[RECORDS SUPPLIED Boundary: Start]
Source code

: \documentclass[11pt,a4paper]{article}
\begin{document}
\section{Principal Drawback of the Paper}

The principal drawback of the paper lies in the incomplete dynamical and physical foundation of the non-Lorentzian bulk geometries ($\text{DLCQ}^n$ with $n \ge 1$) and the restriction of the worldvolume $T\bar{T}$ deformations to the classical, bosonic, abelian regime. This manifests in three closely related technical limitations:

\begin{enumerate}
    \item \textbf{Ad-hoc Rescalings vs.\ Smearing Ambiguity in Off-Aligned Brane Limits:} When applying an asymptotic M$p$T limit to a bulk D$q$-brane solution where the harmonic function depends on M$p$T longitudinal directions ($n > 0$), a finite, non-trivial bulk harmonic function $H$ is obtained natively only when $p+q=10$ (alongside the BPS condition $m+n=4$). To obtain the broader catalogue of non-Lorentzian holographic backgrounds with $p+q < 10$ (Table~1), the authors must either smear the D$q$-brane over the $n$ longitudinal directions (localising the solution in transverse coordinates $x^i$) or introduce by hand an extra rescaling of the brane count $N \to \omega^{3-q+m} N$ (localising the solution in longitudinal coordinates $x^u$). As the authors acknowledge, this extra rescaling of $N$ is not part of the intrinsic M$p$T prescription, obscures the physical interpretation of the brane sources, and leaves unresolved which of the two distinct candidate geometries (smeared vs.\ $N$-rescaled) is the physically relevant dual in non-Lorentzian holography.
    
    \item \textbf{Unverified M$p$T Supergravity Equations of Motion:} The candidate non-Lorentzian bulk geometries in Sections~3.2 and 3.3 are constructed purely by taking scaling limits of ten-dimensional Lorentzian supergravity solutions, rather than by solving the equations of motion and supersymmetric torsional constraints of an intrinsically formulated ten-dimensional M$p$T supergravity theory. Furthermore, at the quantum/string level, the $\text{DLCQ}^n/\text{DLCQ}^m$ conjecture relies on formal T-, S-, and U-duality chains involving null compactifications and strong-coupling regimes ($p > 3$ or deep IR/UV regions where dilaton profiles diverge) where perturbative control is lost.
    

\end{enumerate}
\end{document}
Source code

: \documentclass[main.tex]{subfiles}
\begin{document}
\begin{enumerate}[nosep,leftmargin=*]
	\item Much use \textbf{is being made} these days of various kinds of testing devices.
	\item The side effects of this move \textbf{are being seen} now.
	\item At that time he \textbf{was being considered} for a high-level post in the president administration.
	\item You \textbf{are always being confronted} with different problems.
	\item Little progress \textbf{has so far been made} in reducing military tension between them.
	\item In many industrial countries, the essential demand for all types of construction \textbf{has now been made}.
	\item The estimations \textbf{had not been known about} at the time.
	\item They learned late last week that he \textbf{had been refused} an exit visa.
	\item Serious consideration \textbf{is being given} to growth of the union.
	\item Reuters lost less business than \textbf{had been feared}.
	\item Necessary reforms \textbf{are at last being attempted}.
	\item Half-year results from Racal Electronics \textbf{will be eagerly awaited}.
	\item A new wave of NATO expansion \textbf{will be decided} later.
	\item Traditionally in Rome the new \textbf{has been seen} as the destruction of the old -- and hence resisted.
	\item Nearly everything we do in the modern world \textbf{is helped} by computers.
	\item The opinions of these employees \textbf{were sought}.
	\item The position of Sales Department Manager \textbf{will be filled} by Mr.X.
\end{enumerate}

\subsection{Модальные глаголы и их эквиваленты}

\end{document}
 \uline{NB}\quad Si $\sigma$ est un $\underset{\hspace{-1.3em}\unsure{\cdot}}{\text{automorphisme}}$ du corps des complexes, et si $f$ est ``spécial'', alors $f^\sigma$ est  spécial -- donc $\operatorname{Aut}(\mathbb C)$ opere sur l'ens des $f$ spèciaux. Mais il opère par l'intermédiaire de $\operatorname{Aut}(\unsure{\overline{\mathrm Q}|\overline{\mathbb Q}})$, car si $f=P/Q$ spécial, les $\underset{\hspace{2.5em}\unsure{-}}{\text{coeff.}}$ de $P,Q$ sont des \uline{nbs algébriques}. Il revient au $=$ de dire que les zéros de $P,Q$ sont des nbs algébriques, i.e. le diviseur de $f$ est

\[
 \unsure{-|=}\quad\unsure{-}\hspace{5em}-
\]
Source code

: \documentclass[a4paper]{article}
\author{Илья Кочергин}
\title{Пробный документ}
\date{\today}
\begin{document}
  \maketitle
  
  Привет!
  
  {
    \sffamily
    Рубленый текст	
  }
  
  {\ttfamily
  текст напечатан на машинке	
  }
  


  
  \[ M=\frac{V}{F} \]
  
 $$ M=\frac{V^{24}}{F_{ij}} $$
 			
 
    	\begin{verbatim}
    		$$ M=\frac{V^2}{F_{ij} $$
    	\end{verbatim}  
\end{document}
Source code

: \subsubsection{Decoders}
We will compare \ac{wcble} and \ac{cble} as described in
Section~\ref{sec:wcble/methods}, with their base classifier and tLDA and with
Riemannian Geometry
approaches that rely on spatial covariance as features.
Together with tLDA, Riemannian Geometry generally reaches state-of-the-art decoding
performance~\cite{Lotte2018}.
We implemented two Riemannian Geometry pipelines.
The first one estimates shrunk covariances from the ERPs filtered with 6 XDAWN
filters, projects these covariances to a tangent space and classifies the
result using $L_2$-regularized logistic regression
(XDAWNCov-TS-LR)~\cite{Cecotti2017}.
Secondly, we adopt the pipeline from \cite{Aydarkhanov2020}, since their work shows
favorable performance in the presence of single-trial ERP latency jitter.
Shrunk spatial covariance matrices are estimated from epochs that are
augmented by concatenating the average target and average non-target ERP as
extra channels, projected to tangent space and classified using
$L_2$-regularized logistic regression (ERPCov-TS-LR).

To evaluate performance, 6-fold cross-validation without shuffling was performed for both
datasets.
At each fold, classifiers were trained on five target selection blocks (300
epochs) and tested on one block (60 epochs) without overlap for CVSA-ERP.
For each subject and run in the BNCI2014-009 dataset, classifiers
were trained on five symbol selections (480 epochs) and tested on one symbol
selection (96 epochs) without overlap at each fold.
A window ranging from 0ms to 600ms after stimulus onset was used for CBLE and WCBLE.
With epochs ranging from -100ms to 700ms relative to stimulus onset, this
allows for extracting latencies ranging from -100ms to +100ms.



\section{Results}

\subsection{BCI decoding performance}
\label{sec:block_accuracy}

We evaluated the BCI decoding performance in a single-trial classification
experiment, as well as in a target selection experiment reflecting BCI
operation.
[RECORDS SUPPLIED Boundary: End]
**WHAT IS EXPECTED**
In the material above, which lines contain "tLDA"? Copy each of them.

**FINAL ANSWER**
Section~\ref{sec:wcble/methods}, with their base classifier and tLDA and with
Together with tLDA, Riemannian Geometry generally reaches state-of-the-art decoding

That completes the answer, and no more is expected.